The Association’s main objective is to identify, evaluate and through such knowledge help the industry to
minimise any potentially adverse effects on human health and the environment that may arise from the
manufacture and use of chemicals. To achieve this, ECETOC facilitates the networking of suitably qualified
scientists from its member companies and co-operates in a scientific context with international agencies,
government authorities and professional societies.
ECETOC is governed by a Board of Administration comprising up to twelve senior executives from member
companies.
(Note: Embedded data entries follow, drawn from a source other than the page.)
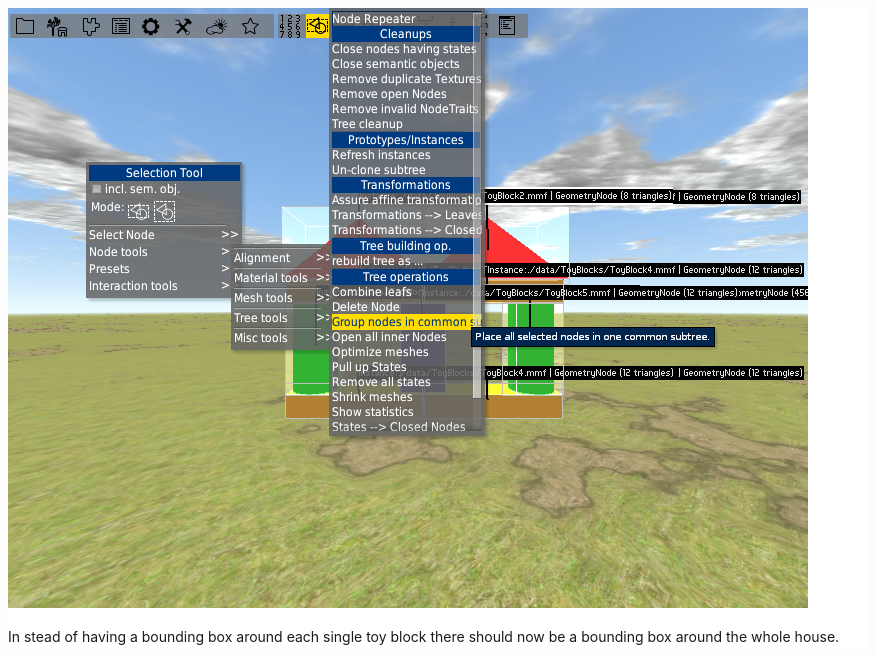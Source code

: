 ![Group toy blocks](figures/group_node.png)

In stead of having a bounding box around each single toy block there should now be a bounding box around the whole house.
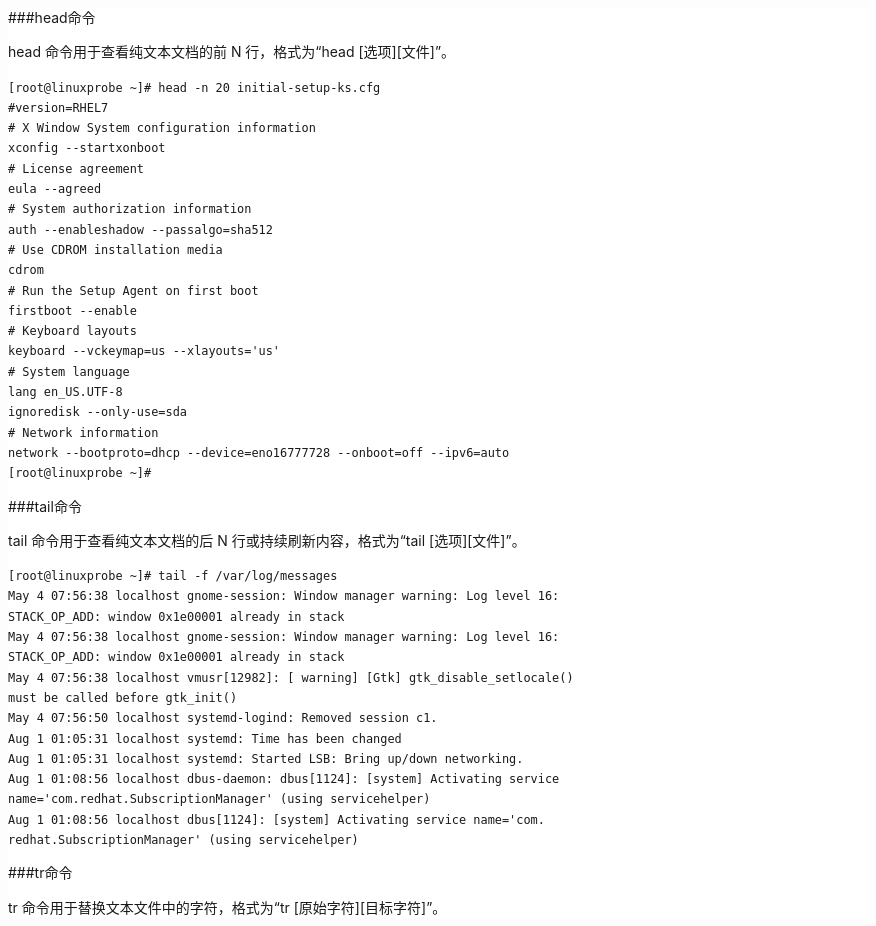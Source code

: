 

###head命令

head 命令用于查看纯文本文档的前 N 行，格式为“head [选项][文件]”。

```
[root@linuxprobe ~]# head -n 20 initial-setup-ks.cfg 
#version=RHEL7 
# X Window System configuration information 
xconfig --startxonboot 
# License agreement 
eula --agreed 
# System authorization information 
auth --enableshadow --passalgo=sha512 
# Use CDROM installation media 
cdrom 
# Run the Setup Agent on first boot 
firstboot --enable 
# Keyboard layouts 
keyboard --vckeymap=us --xlayouts='us' 
# System language 
lang en_US.UTF-8 
ignoredisk --only-use=sda 
# Network information 
network --bootproto=dhcp --device=eno16777728 --onboot=off --ipv6=auto 
[root@linuxprobe ~]#
```



###tail命令

tail 命令用于查看纯文本文档的后 N 行或持续刷新内容，格式为“tail [选项][文件]”。

```
[root@linuxprobe ~]# tail -f /var/log/messages 
May 4 07:56:38 localhost gnome-session: Window manager warning: Log level 16: 
STACK_OP_ADD: window 0x1e00001 already in stack 
May 4 07:56:38 localhost gnome-session: Window manager warning: Log level 16: 
STACK_OP_ADD: window 0x1e00001 already in stack 
May 4 07:56:38 localhost vmusr[12982]: [ warning] [Gtk] gtk_disable_setlocale() 
must be called before gtk_init() 
May 4 07:56:50 localhost systemd-logind: Removed session c1. 
Aug 1 01:05:31 localhost systemd: Time has been changed 
Aug 1 01:05:31 localhost systemd: Started LSB: Bring up/down networking. 
Aug 1 01:08:56 localhost dbus-daemon: dbus[1124]: [system] Activating service 
name='com.redhat.SubscriptionManager' (using servicehelper) 
Aug 1 01:08:56 localhost dbus[1124]: [system] Activating service name='com. 
redhat.SubscriptionManager' (using servicehelper)
```



###tr命令

tr 命令用于替换文本文件中的字符，格式为“tr [原始字符][目标字符]”。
The Board is responsible for the overall policy and finance of the organisation and appoints the
members of the Scientific Committee which defines, manages and peer reviews the ECETOC work programme.
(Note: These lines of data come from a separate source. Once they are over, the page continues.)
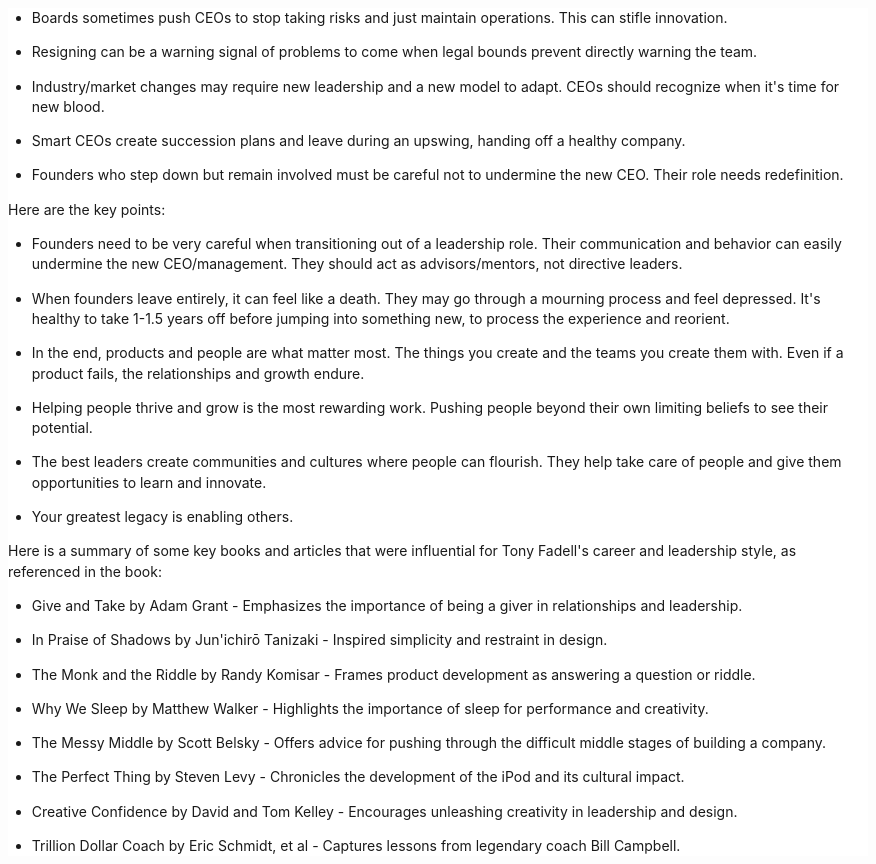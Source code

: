 - Boards sometimes push CEOs to stop taking risks and just maintain operations. This can stifle innovation. 

- Resigning can be a warning signal of problems to come when legal bounds prevent directly warning the team.

- Industry/market changes may require new leadership and a new model to adapt. CEOs should recognize when it's time for new blood.

- Smart CEOs create succession plans and leave during an upswing, handing off a healthy company.

- Founders who step down but remain involved must be careful not to undermine the new CEO. Their role needs redefinition.

 Here are the key points:

- Founders need to be very careful when transitioning out of a leadership role. Their communication and behavior can easily undermine the new CEO/management. They should act as advisors/mentors, not directive leaders.

- When founders leave entirely, it can feel like a death. They may go through a mourning process and feel depressed. It's healthy to take 1-1.5 years off before jumping into something new, to process the experience and reorient. 

- In the end, products and people are what matter most. The things you create and the teams you create them with. Even if a product fails, the relationships and growth endure.

- Helping people thrive and grow is the most rewarding work. Pushing people beyond their own limiting beliefs to see their potential. 

- The best leaders create communities and cultures where people can flourish. They help take care of people and give them opportunities to learn and innovate.

- Your greatest legacy is enabling others.

 Here is a summary of some key books and articles that were influential for Tony Fadell's career and leadership style, as referenced in the book:

- Give and Take by Adam Grant - Emphasizes the importance of being a giver in relationships and leadership. 

- In Praise of Shadows by Jun'ichirō Tanizaki - Inspired simplicity and restraint in design.

- The Monk and the Riddle by Randy Komisar - Frames product development as answering a question or riddle.

- Why We Sleep by Matthew Walker - Highlights the importance of sleep for performance and creativity. 

- The Messy Middle by Scott Belsky - Offers advice for pushing through the difficult middle stages of building a company.

- The Perfect Thing by Steven Levy - Chronicles the development of the iPod and its cultural impact.

- Creative Confidence by David and Tom Kelley - Encourages unleashing creativity in leadership and design.

- Trillion Dollar Coach by Eric Schmidt, et al - Captures lessons from legendary coach Bill Campbell.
The outputs of its work programme are manifested as published reports, papers and specialised workshops.
ECETOC also provides scientific representation of manufacturers and users of chemicals via presentations at
specialist fora and takes a scientific role in the activities of international organisations and regulatory groups.
Further information on ECETOC and its Science Programme can be found on the Internet, at
http://www.ecetoc.org/.
The Long-range Research Initiative (LRI)
Over the years, there has been growing awareness and concern about the potential impact of human activity and
man-made substances on the environment and human health. The chemical industry is conscious of the need to
address societal concerns and take responsibility in understanding the long-term impacts of its products and
processes.
The idea for LRI began in the USA in 1996, with the goal of responding to public and stakeholder concerns
through scientific investigation. The focus is on gaps in industry’s knowledge and understanding that are critical
for risk assessment. The broad aim is a validated infrastructure of scientific advice on which the entire industry
and regulatory bodies will draw to respond more quickly and accurately to the public’s questions. Today's LRI
is jointly managed by the American Chemical Council, Japanese Chemical Industry Association, and European
Chemical Council (CEFIC).
LRI sponsors research to help address some of the priorities of the European public health strategy: improving
risk assessment of chemicals; and more specifically monitoring effects of chemicals on health; understanding
the environmental factors in human health; establishing endocrine disruption references; and coordinating
research, data and activities at a European level. LRI also addresses many of the environmental objectives of the
European Union, including: linking environmental factors to health effects; understanding and reducing
chemical risks to environment; and improving animal testing in risk assessment.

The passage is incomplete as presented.